• _WORK INSTRUCTION_
The answer should consist of each line from the data below that includes "gating".

Records drawn from a dataset
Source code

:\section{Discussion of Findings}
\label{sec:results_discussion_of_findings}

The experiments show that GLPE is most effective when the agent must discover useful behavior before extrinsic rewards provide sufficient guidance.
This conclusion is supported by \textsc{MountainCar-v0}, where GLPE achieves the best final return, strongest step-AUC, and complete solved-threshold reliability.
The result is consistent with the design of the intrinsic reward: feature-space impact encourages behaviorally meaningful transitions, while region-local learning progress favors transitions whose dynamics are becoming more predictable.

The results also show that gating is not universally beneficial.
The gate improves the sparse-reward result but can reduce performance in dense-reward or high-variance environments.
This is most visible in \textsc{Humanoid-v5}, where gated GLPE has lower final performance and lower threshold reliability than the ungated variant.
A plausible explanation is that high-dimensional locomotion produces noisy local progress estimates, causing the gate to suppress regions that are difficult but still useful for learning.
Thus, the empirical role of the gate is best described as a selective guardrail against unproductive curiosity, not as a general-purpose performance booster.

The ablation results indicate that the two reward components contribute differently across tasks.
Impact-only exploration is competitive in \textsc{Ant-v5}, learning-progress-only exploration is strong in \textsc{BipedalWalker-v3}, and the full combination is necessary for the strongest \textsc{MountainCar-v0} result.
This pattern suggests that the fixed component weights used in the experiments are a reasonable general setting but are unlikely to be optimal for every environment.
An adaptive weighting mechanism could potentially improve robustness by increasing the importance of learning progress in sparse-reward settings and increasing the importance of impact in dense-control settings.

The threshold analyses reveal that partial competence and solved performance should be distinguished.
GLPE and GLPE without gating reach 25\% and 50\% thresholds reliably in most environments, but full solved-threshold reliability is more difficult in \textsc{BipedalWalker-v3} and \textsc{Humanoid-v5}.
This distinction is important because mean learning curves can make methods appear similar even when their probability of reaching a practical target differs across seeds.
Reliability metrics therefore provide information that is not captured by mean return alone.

• _ANSWER TO THIS PROBLEM_
The results also show that gating is not universally beneficial.
GLPE and GLPE without gating reach 25\% and 50\% thresholds reliably in most environments, but full solved-threshold reliability is more difficult in \textsc{BipedalWalker-v3} and \textsc{Humanoid-v5}.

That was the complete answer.